A small group of guys went to St. Charles Senior Community Center. St. Charles had a “Fun Day with La Salle.” Many games were set up for the seniors to play with a few guys running each station. The seniors also had prizes that they could receive by using the tickets they won from each game. A few guys were set to the industrious task of filing in Mrs. Christie’s office. Afterwards a pool tournament was played between the La Salle guys and the seniors. No La Sallian was able to win against any of the seniors. They were very good at pool but were even better at teaching the game to the inexperienced “young bulls.” It was easy to tell that the seniors enjoyed the company of young guys and were eager to interact with us just as much as we were.

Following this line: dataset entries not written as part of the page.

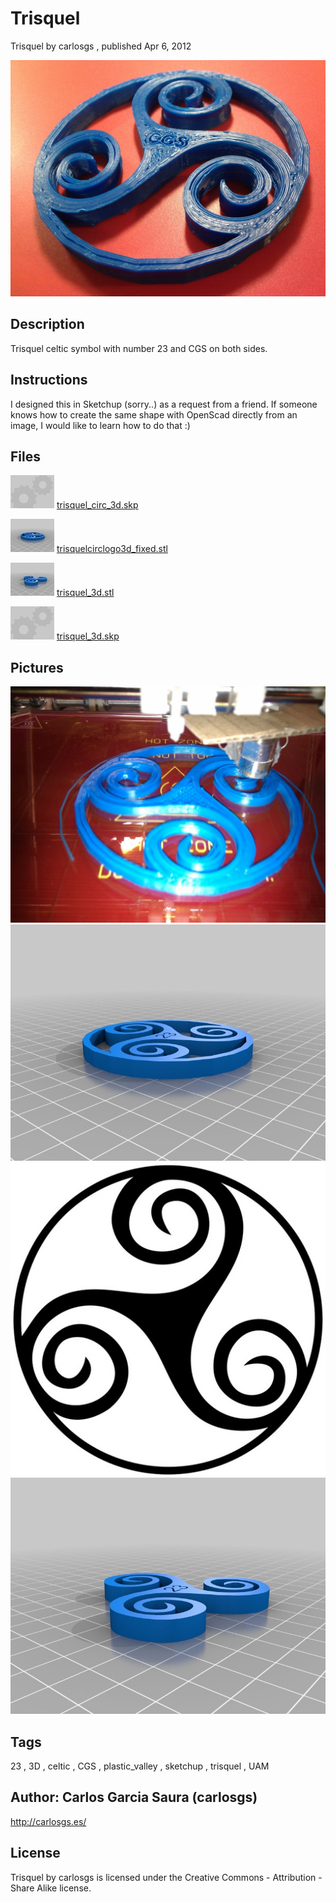 Trisquel
===============
Trisquel  by carlosgs , published Apr 6, 2012

![Image](img/2012-03-27_12.42.13_display_large.jpg "Title")

Description
--------
Trisquel celtic symbol with number 23 and CGS on both sides.

Instructions
--------
I designed this in Sketchup (sorry..) as a request from a friend. If someone knows how to create the same shape with OpenScad directly from an image, I would like to learn how to do that :)

Files
--------
[![Image](img/Gears_preview_tinycard.jpg)](trisquel_circ_3d.skp)
 [ trisquel_circ_3d.skp](trisquel_circ_3d.skp)  

[![Image](img/trisquelcirclogo3d_fixed_preview_tinycard.jpg)](trisquelcirclogo3d_fixed.stl)
 [ trisquelcirclogo3d_fixed.stl](trisquelcirclogo3d_fixed.stl)  

[![Image](img/trisquel_3d_preview_tinycard.jpg)](trisquel_3d.stl)
 [ trisquel_3d.stl](trisquel_3d.stl)  

[![Image](img/Gears_preview_tinycard.jpg)](trisquel_3d.skp)
 [ trisquel_3d.skp](trisquel_3d.skp)  



Pictures
--------
![Image](img/2012-03-27_11.41.43_display_large.jpg "Title")
![Image](img/trisquelcirclogo3d_fixed_display_large.jpg "Title")
![Image](img/simbolo-celta-trisquel_display_large.jpg "Title")
![Image](img/trisquel_3d_display_large.jpg "Title")


Tags
--------
23 , 3D , celtic , CGS , plastic_valley , sketchup , trisquel , UAM  



Author: Carlos Garcia Saura (carlosgs)
--------
<http://carlosgs.es/>  

License
--------
Trisquel by carlosgs is licensed under the Creative Commons - Attribution - Share Alike license.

Seven of us continued at St. John’s Hospice on 12th and Race Street, a couple of blocks from where we were staying. At the lunch hour, we served trays of different casseroles to the men, cleaned trays, and refilled water pitchers. A highlight of this day was as the lunch hour was ending, a man began to play the piano there. His jazzy tunes encouraged two other men to come over and sing. These three men were extremely talented and it was a very touching thing to witness.
Nine of us returned to Holy Innocents today. We finished off mulching the property around the rectory and school. Then the group split up, half swept the church while the other half swept, mopped, and waxed floors in the library and other classrooms. After we finished eating lunch we got a chance to sit down and play and talk to the children of Saint Lucy’s school for the deaf and visually impaired. Even though the deaf children couldn’t hear us and the blind children couldn’t see us— our presence made them elated, which caused us to become equally elated. After spending 20 minutes with the kids, we finished up the work and final day of service and headed back to St. Peter Claver.
At each of the sites, we certainly have met courageous men and women who “hunger and thirst for righteousness.” They showed us what it means to live out the Gospel and to work for justice.
After a long day of work, we were invited by our neighbors, Women of Hope, for a social. Women of Hope is a residence for women who are experiencing homelessness. All week, we had been waving and exchanging greetings, but hadn’t had the time for a formal gathering. A number of us went there to have water ice and pretzels and visit with the women. The social really got going when we started playing the piano!
After all the groups returned from their service sights, the teachers took us to the Phillies game as a surprise. When we got the Phillies game we wondered the park for about an hour. Then we all met in our section. After the 2nd inning, the weather began to turn and it became real windy and poured rain while it thundered and lightening. So we made the best of it and started bonding with each other by dancing in the rain and starting chants. The game finally resumed and we were lucky enough to get on to the big screen. We decided to leave after the 5th inning because it was getting late. So on the way out the entire group began to sing, chant, and clap. We got back on the subway and arrived back at the church to end a very rewarding week of service.